Elles apportaient au fidèle Breton, des nouvelles de M. Legras-Ducos. Il mourut pendant l'hiver qui suivit les événements que nous venons de raconter, et un an après, Fernande et Jean étaient mariés.

Six mois avant cette union, Aubin, Jean-Nu-Pieds et Henry de Puiseux partirent soudainement pour les États-Unis. Le bruit s'était répandu quelque temps avant que Deutz avait paru en Amérique… Les glorieux vendéens avaient-ils été par delà les mers accomplir leur œuvre de haute justice?
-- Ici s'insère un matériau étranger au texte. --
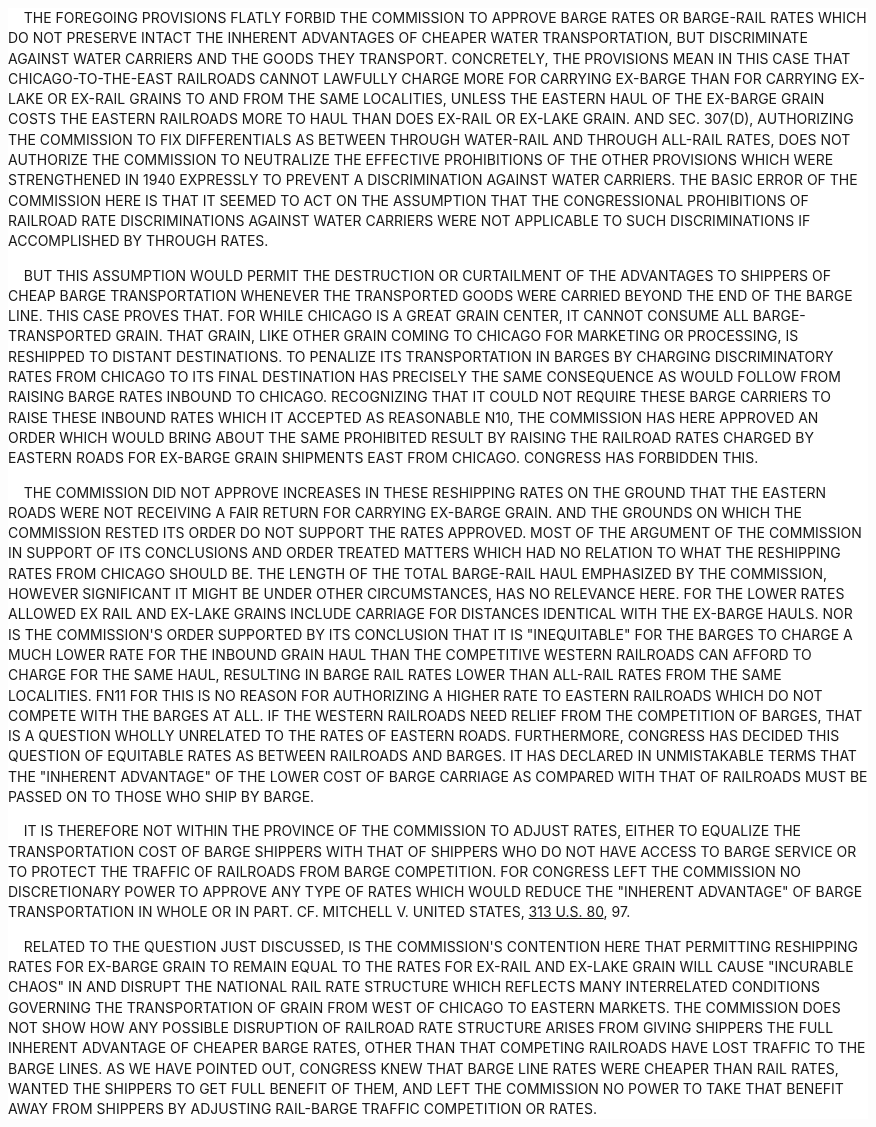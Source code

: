     THE FOREGOING PROVISIONS FLATLY FORBID THE COMMISSION TO APPROVE BARGE RATES OR BARGE-RAIL RATES WHICH DO NOT PRESERVE INTACT THE INHERENT ADVANTAGES OF CHEAPER WATER TRANSPORTATION, BUT DISCRIMINATE AGAINST WATER CARRIERS AND THE GOODS THEY TRANSPORT.  CONCRETELY, THE PROVISIONS MEAN IN THIS CASE THAT CHICAGO-TO-THE-EAST RAILROADS CANNOT LAWFULLY CHARGE MORE FOR CARRYING EX-BARGE THAN FOR CARRYING EX-LAKE OR EX-RAIL GRAINS TO AND FROM THE SAME LOCALITIES, UNLESS THE EASTERN HAUL OF THE EX-BARGE GRAIN COSTS THE EASTERN RAILROADS MORE TO HAUL THAN DOES EX-RAIL OR EX-LAKE GRAIN.  AND SEC. 307(D), AUTHORIZING THE COMMISSION TO FIX DIFFERENTIALS AS BETWEEN THROUGH WATER-RAIL AND THROUGH ALL-RAIL RATES, DOES NOT AUTHORIZE THE COMMISSION TO NEUTRALIZE THE EFFECTIVE PROHIBITIONS OF THE OTHER PROVISIONS WHICH WERE STRENGTHENED IN 1940 EXPRESSLY TO PREVENT A DISCRIMINATION AGAINST WATER CARRIERS.    THE BASIC ERROR OF THE COMMISSION HERE IS THAT IT SEEMED TO ACT ON THE ASSUMPTION THAT THE CONGRESSIONAL PROHIBITIONS OF RAILROAD RATE DISCRIMINATIONS AGAINST WATER CARRIERS WERE NOT APPLICABLE TO SUCH DISCRIMINATIONS IF ACCOMPLISHED BY THROUGH RATES.

    BUT THIS ASSUMPTION WOULD PERMIT THE DESTRUCTION OR CURTAILMENT OF THE ADVANTAGES TO SHIPPERS OF CHEAP BARGE TRANSPORTATION WHENEVER THE TRANSPORTED GOODS WERE CARRIED BEYOND THE END OF THE BARGE LINE.  THIS CASE PROVES THAT.  FOR WHILE CHICAGO IS A GREAT GRAIN CENTER, IT CANNOT CONSUME ALL BARGE-TRANSPORTED GRAIN.  THAT GRAIN, LIKE OTHER GRAIN COMING TO CHICAGO FOR MARKETING OR PROCESSING, IS RESHIPPED TO DISTANT DESTINATIONS.  TO PENALIZE ITS TRANSPORTATION IN BARGES BY CHARGING DISCRIMINATORY RATES FROM CHICAGO TO ITS FINAL DESTINATION HAS PRECISELY THE SAME CONSEQUENCE AS WOULD FOLLOW FROM RAISING BARGE RATES INBOUND TO CHICAGO.  RECOGNIZING THAT IT COULD NOT REQUIRE THESE BARGE CARRIERS TO RAISE THESE INBOUND RATES WHICH IT ACCEPTED AS REASONABLE N10, THE COMMISSION HAS HERE APPROVED AN ORDER WHICH WOULD BRING ABOUT THE SAME PROHIBITED RESULT BY RAISING THE RAILROAD RATES CHARGED BY EASTERN ROADS FOR EX-BARGE GRAIN SHIPMENTS EAST FROM CHICAGO.  CONGRESS HAS FORBIDDEN THIS.

    THE COMMISSION DID NOT APPROVE INCREASES IN THESE RESHIPPING RATES ON THE GROUND THAT THE EASTERN ROADS WERE NOT RECEIVING A FAIR RETURN FOR CARRYING EX-BARGE GRAIN.  AND THE GROUNDS ON WHICH THE COMMISSION RESTED ITS ORDER DO NOT SUPPORT THE RATES APPROVED.  MOST OF THE ARGUMENT OF THE COMMISSION IN SUPPORT OF ITS CONCLUSIONS AND ORDER TREATED MATTERS WHICH HAD NO RELATION TO WHAT THE RESHIPPING RATES FROM CHICAGO SHOULD BE.  THE LENGTH OF THE TOTAL BARGE-RAIL HAUL EMPHASIZED BY THE COMMISSION, HOWEVER SIGNIFICANT IT MIGHT BE UNDER OTHER CIRCUMSTANCES, HAS NO RELEVANCE HERE.  FOR THE LOWER RATES ALLOWED EX RAIL AND EX-LAKE GRAINS INCLUDE CARRIAGE FOR DISTANCES IDENTICAL WITH THE EX-BARGE HAULS.  NOR IS THE COMMISSION'S ORDER SUPPORTED BY ITS CONCLUSION THAT IT IS "INEQUITABLE" FOR THE BARGES TO CHARGE A MUCH LOWER RATE FOR THE INBOUND GRAIN HAUL THAN THE COMPETITIVE WESTERN RAILROADS CAN AFFORD TO CHARGE FOR THE SAME HAUL, RESULTING IN BARGE RAIL RATES LOWER THAN ALL-RAIL RATES FROM THE SAME LOCALITIES.  FN11 FOR THIS IS NO REASON FOR AUTHORIZING A HIGHER RATE TO EASTERN RAILROADS WHICH DO NOT COMPETE WITH THE BARGES AT ALL.  IF THE WESTERN RAILROADS NEED RELIEF FROM THE COMPETITION OF BARGES, THAT IS A QUESTION WHOLLY UNRELATED TO THE RATES OF EASTERN ROADS.  FURTHERMORE, CONGRESS HAS DECIDED THIS QUESTION OF EQUITABLE RATES AS BETWEEN RAILROADS AND BARGES.  IT HAS DECLARED IN UNMISTAKABLE TERMS THAT THE "INHERENT ADVANTAGE" OF THE LOWER COST OF BARGE CARRIAGE AS COMPARED WITH THAT OF RAILROADS MUST BE PASSED ON TO THOSE WHO SHIP BY BARGE.

    IT IS THEREFORE NOT WITHIN THE PROVINCE OF THE COMMISSION TO ADJUST RATES, EITHER TO EQUALIZE THE TRANSPORTATION COST OF BARGE SHIPPERS WITH THAT OF SHIPPERS WHO DO NOT HAVE ACCESS TO BARGE SERVICE OR TO PROTECT THE TRAFFIC OF RAILROADS FROM BARGE COMPETITION.  FOR CONGRESS LEFT THE COMMISSION NO DISCRETIONARY POWER TO APPROVE ANY TYPE OF RATES WHICH WOULD REDUCE THE "INHERENT ADVANTAGE" OF BARGE TRANSPORTATION IN WHOLE OR IN PART.  CF. MITCHELL V. UNITED STATES, [313 U.S. 80][/us/courts/scotus/usReporter/313/80], 97.

    RELATED TO THE QUESTION JUST DISCUSSED, IS THE COMMISSION'S CONTENTION HERE THAT PERMITTING RESHIPPING RATES FOR EX-BARGE GRAIN TO REMAIN EQUAL TO THE RATES FOR EX-RAIL AND EX-LAKE GRAIN WILL CAUSE "INCURABLE CHAOS" IN AND DISRUPT THE NATIONAL RAIL RATE STRUCTURE WHICH REFLECTS MANY INTERRELATED CONDITIONS GOVERNING THE TRANSPORTATION OF GRAIN FROM WEST OF CHICAGO TO EASTERN MARKETS.  THE COMMISSION DOES NOT SHOW HOW ANY POSSIBLE DISRUPTION OF RAILROAD RATE STRUCTURE ARISES FROM GIVING SHIPPERS THE FULL INHERENT ADVANTAGE OF CHEAPER BARGE RATES, OTHER THAN THAT COMPETING RAILROADS HAVE LOST TRAFFIC TO THE BARGE LINES.  AS WE HAVE POINTED OUT, CONGRESS KNEW THAT BARGE LINE RATES WERE CHEAPER THAN RAIL RATES, WANTED THE SHIPPERS TO GET FULL BENEFIT OF THEM, AND LEFT THE COMMISSION NO POWER TO TAKE THAT BENEFIT AWAY FROM SHIPPERS BY ADJUSTING RAIL-BARGE TRAFFIC COMPETITION OR RATES.


[/us/courts/scotus/usReporter/330/567]: https://publicdocs.github.io/go/links?ns=uslm-x&ref=%2Fus%2Fcourts%2Fscotus%2FusReporter%2F330%2F567
[/us/courts/scotus/usReporter/319/671]: https://publicdocs.github.io/go/links?ns=uslm-x&ref=%2Fus%2Fcourts%2Fscotus%2FusReporter%2F319%2F671
[/us/courts/scotus/usReporter/279/768]: https://publicdocs.github.io/go/links?ns=uslm-x&ref=%2Fus%2Fcourts%2Fscotus%2FusReporter%2F279%2F768
[/us/courts/scotus/usReporter/319/671]: https://publicdocs.github.io/go/links?ns=uslm-x&ref=%2Fus%2Fcourts%2Fscotus%2FusReporter%2F319%2F671
[/us/stat/54/898]: https://publicdocs.github.io/go/links?ns=uslm&ref=%2Fus%2Fstat%2F54%2F898
[/us/courts/scotus/usReporter/310/344]: https://publicdocs.github.io/go/links?ns=uslm-x&ref=%2Fus%2Fcourts%2Fscotus%2FusReporter%2F310%2F344
[/us/courts/scotus/usReporter/314/534]: https://publicdocs.github.io/go/links?ns=uslm-x&ref=%2Fus%2Fcourts%2Fscotus%2FusReporter%2F314%2F534
[/us/stat/54/898]: https://publicdocs.github.io/go/links?ns=uslm&ref=%2Fus%2Fstat%2F54%2F898
[/us/stat/54/898]: https://publicdocs.github.io/go/links?ns=uslm&ref=%2Fus%2Fstat%2F54%2F898
[/us/usc/t49/s905]: https://publicdocs.github.io/go/links?ns=uslm&ref=%2Fus%2Fusc%2Ft49%2Fs905
[/us/stat/54/898]: https://publicdocs.github.io/go/links?ns=uslm&ref=%2Fus%2Fstat%2F54%2F898
[/us/usc/t49/s907]: https://publicdocs.github.io/go/links?ns=uslm&ref=%2Fus%2Fusc%2Ft49%2Fs907
[/us/stat/41/479]: https://publicdocs.github.io/go/links?ns=uslm&ref=%2Fus%2Fstat%2F41%2F479
[/us/stat/54/898]: https://publicdocs.github.io/go/links?ns=uslm&ref=%2Fus%2Fstat%2F54%2F898
[/us/usc/t49/s3]: https://publicdocs.github.io/go/links?ns=uslm&ref=%2Fus%2Fusc%2Ft49%2Fs3
[/us/stat/24/379]: https://publicdocs.github.io/go/links?ns=uslm&ref=%2Fus%2Fstat%2F24%2F379
[/us/usc/t40/s2]: https://publicdocs.github.io/go/links?ns=uslm&ref=%2Fus%2Fusc%2Ft40%2Fs2
[/us/courts/scotus/usReporter/313/80]: https://publicdocs.github.io/go/links?ns=uslm-x&ref=%2Fus%2Fcourts%2Fscotus%2FusReporter%2F313%2F80
[/us/courts/scotus/usReporter/294/499]: https://publicdocs.github.io/go/links?ns=uslm-x&ref=%2Fus%2Fcourts%2Fscotus%2FusReporter%2F294%2F499
[/us/courts/scotus/usReporter/257/247]: https://publicdocs.github.io/go/links?ns=uslm-x&ref=%2Fus%2Fcourts%2Fscotus%2FusReporter%2F257%2F247
[/us/courts/scotus/usReporter/282/194]: https://publicdocs.github.io/go/links?ns=uslm-x&ref=%2Fus%2Fcourts%2Fscotus%2FusReporter%2F282%2F194
[/us/courts/scotus/usReporter/325/507]: https://publicdocs.github.io/go/links?ns=uslm-x&ref=%2Fus%2Fcourts%2Fscotus%2FusReporter%2F325%2F507
[/us/courts/scotus/usReporter/306/153]: https://publicdocs.github.io/go/links?ns=uslm-x&ref=%2Fus%2Fcourts%2Fscotus%2FusReporter%2F306%2F153
[/us/courts/scotus/usReporter/28/46]: https://publicdocs.github.io/go/links?ns=uslm-x&ref=%2Fus%2Fcourts%2Fscotus%2FusReporter%2F28%2F46
[/us/courts/scotus/usReporter/258/377]: https://publicdocs.github.io/go/links?ns=uslm-x&ref=%2Fus%2Fcourts%2Fscotus%2FusReporter%2F258%2F377
[/us/stat/54/898]: https://publicdocs.github.io/go/links?ns=uslm&ref=%2Fus%2Fstat%2F54%2F898
[/us/usc/t49/s907]: https://publicdocs.github.io/go/links?ns=uslm&ref=%2Fus%2Fusc%2Ft49%2Fs907
[/us/courts/scotus/usReporter/319/671]: https://publicdocs.github.io/go/links?ns=uslm-x&ref=%2Fus%2Fcourts%2Fscotus%2FusReporter%2F319%2F671
[/us/courts/scotus/usReporter/294/499]: https://publicdocs.github.io/go/links?ns=uslm-x&ref=%2Fus%2Fcourts%2Fscotus%2FusReporter%2F294%2F499
[/us/stat/54/898]: https://publicdocs.github.io/go/links?ns=uslm&ref=%2Fus%2Fstat%2F54%2F898
[/us/usc/t49/s4]: https://publicdocs.github.io/go/links?ns=uslm&ref=%2Fus%2Fusc%2Ft49%2Fs4
[/us/stat/54/937]: https://publicdocs.github.io/go/links?ns=uslm&ref=%2Fus%2Fstat%2F54%2F937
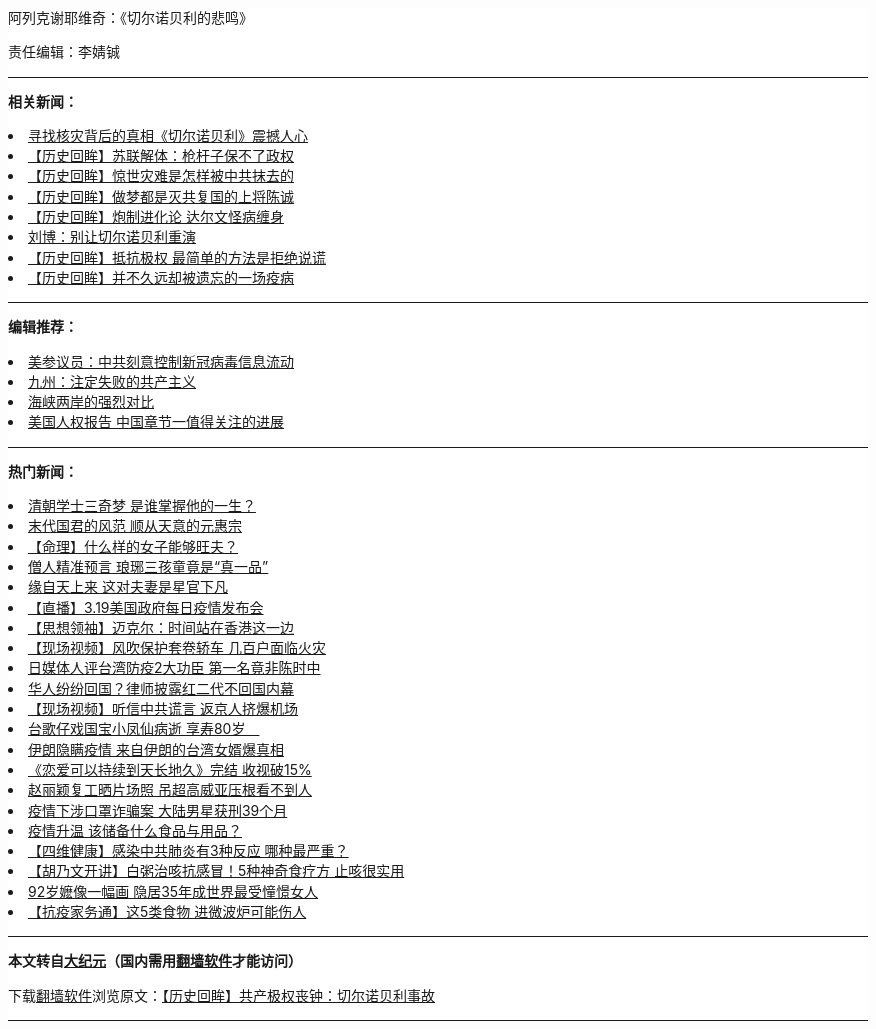 阿列克谢耶维奇：《切尔诺贝利的悲鸣》</p>
<p>责任编辑：李婧铖</p>

<hr>


<strong>相关新闻：</strong>
<li><a href="/gb/19/4/28/n11219911.md#1">寻找核灾背后的真相《切尔诺贝利》震撼人心</a></li>
<li><a href="/gb/19/12/21/n11737612.md#1">【历史回眸】苏联解体：枪杆子保不了政权</a></li>
<li><a href="/gb/20/1/6/n11772993.md#1">【历史回眸】惊世灾难是怎样被中共抹去的</a></li>
<li><a href="/gb/20/1/14/n11793221.md#1">【历史回眸】做梦都是灭共复国的上将陈诚</a></li>
<li><a href="/gb/20/1/22/n11814065.md#1">【历史回眸】炮制进化论 达尔文怪病缠身</a></li>
<li><a href="/gb/20/1/29/n11829466.md#1">刘博：别让切尔诺贝利重演</a></li>
<li><a href="/gb/20/3/7/n11923201.md#1">【历史回眸】抵抗极权 最简单的方法是拒绝说谎</a></li>
<li><a href="/gb/20/3/3/n11912272.md#1">【历史回眸】并不久远却被遗忘的一场疫病</a></li>
<hr>


<strong>编辑推荐：</strong>
<li><a href="/gb/20/2/22/n11887949.md#1">美参议员：中共刻意控制新冠病毒信息流动</a></li>
<li><a href="/gb/19/1/23/n10995753.md#1" target="_blank">九州：注定失败的共产主义</a></li><li><a href="/gb/8/12/18/n2367165.md?dfh#1" target="_blank">海峡两岸的强烈对比</a></li><li><a href="/gb/19/3/15/n11115255.md#1" target="_blank">美国人权报告 中国章节一值得关注的进展</a></li>
<hr>

<strong>热门新闻：</strong>
<li><a href="/gb/20/3/11/n11933369.md#1">清朝学士三奇梦 是谁掌握他的一生？</a></li>
<li><a href="/gb/20/2/28/n11903572.md#1">末代国君的风范 顺从天意的元惠宗</a></li>
<li><a href="/gb/20/3/2/n11909596.md#1">【命理】什么样的女子能够旺夫？</a></li>
<li><a href="/gb/20/3/11/n11933376.md#1">僧人精准预言 琅琊三孩童竟是“真一品”</a></li>
<li><a href="/gb/20/3/12/n11936269.md#1">缘自天上来 这对夫妻是星官下凡</a></li>
<li><a href="/gb/20/3/19/n11954613.md#1">【直播】3.19美国政府每日疫情发布会</a></li>
<li><a href="/gb/20/1/21/n11810638.md#1">【思想领袖】迈克尔：时间站在香港这一边</a></li>
<li><a href="/gb/20/3/19/n11952797.md#1">【现场视频】风吹保护套卷轿车 几百户面临火灾</a></li>
<li><a href="/gb/20/3/16/n11943195.md#1">日媒体人评台湾防疫2大功臣 第一名竟非陈时中</a></li>
<li><a href="/gb/20/3/17/n11947698.md#1">华人纷纷回国？律师披露红二代不回国内幕</a></li>
<li><a href="/gb/20/3/17/n11946346.md#1">【现场视频】听信中共谎言 返京人挤爆机场</a></li>
<li><a href="/gb/20/3/17/n11946544.md#1">台歌仔戏国宝小凤仙病逝 享寿80岁　</a></li>
<li><a href="/gb/20/3/17/n11947993.md#1">伊朗隐瞒疫情 来自伊朗的台湾女婿爆真相</a></li>
<li><a href="/gb/20/3/18/n11949282.md#1">《恋爱可以持续到天长地久》完结 收视破15%</a></li>
<li><a href="/gb/20/3/16/n11945468.md#1">赵丽颖复工晒片场照 吊超高威亚压根看不到人</a></li>
<li><a href="/gb/20/3/17/n11948248.md#1">疫情下涉口罩诈骗案 大陆男星获刑39个月</a></li>
<li><a href="/gb/20/3/16/n11944768.md#1">疫情升温 该储备什么食品与用品？</a></li>
<li><a href="/gb/20/3/17/n11947422.md#1">【四维健康】感染中共肺炎有3种反应 哪种最严重？</a></li>
<li><a href="/gb/20/3/16/n11944883.md#1">【胡乃文开讲】白粥治咳抗感冒！5种神奇食疗方 止咳很实用</a></li>
<li><a href="/gb/20/3/17/n11947138.md#1">92岁嬷像一幅画 隐居35年成世界最受憧憬女人</a></li>
<li><a href="/gb/20/3/17/n11947465.md#1">【抗疫家务通】这5类食物 进微波炉可能伤人</a></li>
<hr>

<strong>本文转自<a href="https://www.epochtimes.com">大纪元</a>（国内需用<a href="https://github.com/bannedbook/fanqiang/wiki">翻墙软件</a>才能访问）</strong><p>下载<a href="https://github.com/bannedbook/fanqiang/wiki">翻墙软件</a>浏览原文：<a href="https://www.epochtimes.com/gb/20/2/9/n11856340.htm">【历史回眸】共产极权丧钟：切尔诺贝利事故</a></p><hr>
C'est ce que nous raconterons un jour…[18]

Philippe de Kardigân a illustré son nom de Robert Français.

Quant à Henry de Puiseux, il vécut auprès de ses amis jusqu'en 1837. Sa gaieté avait pris une teinte assombrie. Il se rappelait! Il se rappelait sans doute les morts de la Pénissière, ces héroïques défenseurs d'une grande cause qui avaient succombé pour leur drapeau. Combien d'entre eux son souvenir allait-il chercher, couchés sous la terre bretonne, oubliés, eux aussi!

Oui, oubliés!

Le cœur des partis politiques ressemble au cœur des hommes par l'ingratitude..

Qui sait aujourd'hui les noms de ceux que nous avons écrits dans ce livre, et que nous sommes fiers d'avoir rappelés à l'admiration et au respect?

Par une belle soirée de l'année 1837, pénétrons au château de Kardigân. Nos lecteurs nous ont accompagné déjà dans la première partie de cette longue histoire. La brise de la mer arrive parfumée et chaude.

Fernande et Jean sont assis sur la grande terrasse, en face de laquelle le docteur Lambquin, faisait naguère ses expériences.

—As-tu des nouvelles d'Henry? demande Fernande à son mari.